WORK REQUIRED:
Scan the listing below for the string "object" and copy each line where it turns up.

MATERIAL SUPPLIED:
════════
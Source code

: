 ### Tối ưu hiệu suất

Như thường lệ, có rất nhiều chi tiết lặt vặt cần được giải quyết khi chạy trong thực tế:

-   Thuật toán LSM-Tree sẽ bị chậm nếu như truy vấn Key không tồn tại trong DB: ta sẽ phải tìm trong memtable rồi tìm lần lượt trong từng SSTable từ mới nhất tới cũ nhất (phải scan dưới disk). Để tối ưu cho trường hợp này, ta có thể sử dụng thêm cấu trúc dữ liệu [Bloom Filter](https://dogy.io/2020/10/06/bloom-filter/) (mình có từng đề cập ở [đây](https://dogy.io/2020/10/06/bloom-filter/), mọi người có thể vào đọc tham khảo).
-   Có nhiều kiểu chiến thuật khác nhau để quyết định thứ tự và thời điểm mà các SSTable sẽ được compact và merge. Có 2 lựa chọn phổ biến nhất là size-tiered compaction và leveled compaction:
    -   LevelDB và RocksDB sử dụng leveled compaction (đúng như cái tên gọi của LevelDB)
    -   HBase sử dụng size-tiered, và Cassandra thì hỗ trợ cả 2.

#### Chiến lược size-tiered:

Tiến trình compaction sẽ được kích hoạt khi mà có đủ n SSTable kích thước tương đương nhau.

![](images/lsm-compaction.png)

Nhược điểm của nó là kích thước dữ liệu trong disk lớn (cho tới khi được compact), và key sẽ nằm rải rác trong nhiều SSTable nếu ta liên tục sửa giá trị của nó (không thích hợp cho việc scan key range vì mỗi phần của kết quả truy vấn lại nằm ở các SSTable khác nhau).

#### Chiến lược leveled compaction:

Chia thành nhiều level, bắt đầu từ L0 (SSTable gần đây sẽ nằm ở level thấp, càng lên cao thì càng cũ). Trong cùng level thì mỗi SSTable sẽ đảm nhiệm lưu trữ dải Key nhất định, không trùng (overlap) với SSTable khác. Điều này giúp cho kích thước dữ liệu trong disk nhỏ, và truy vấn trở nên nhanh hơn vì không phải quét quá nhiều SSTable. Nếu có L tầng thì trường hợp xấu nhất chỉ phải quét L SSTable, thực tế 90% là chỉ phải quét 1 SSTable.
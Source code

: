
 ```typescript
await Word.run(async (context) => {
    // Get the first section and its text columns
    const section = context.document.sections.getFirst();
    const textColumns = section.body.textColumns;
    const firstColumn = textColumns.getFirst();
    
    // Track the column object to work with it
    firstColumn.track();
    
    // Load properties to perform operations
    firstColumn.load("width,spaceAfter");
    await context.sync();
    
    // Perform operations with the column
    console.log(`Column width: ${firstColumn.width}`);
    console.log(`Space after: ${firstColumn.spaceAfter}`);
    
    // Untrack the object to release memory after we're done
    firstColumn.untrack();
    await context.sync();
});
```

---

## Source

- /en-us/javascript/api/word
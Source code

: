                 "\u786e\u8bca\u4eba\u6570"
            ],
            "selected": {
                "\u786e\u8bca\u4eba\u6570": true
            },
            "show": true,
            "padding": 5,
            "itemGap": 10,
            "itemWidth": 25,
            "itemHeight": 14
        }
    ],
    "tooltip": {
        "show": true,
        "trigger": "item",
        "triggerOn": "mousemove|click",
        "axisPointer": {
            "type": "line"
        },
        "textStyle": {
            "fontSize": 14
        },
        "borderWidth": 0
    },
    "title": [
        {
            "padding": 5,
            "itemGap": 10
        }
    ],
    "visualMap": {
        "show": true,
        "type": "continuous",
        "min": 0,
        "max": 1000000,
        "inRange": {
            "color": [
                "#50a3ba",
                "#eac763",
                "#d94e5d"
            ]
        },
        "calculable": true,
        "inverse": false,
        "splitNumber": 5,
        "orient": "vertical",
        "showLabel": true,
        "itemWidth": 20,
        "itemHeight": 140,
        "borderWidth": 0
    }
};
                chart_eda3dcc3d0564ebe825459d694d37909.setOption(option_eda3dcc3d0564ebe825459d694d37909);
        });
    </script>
════════
WRITTEN ANSWER:
    // Track the column object to work with it
    // Untrack the object to release memory after we're done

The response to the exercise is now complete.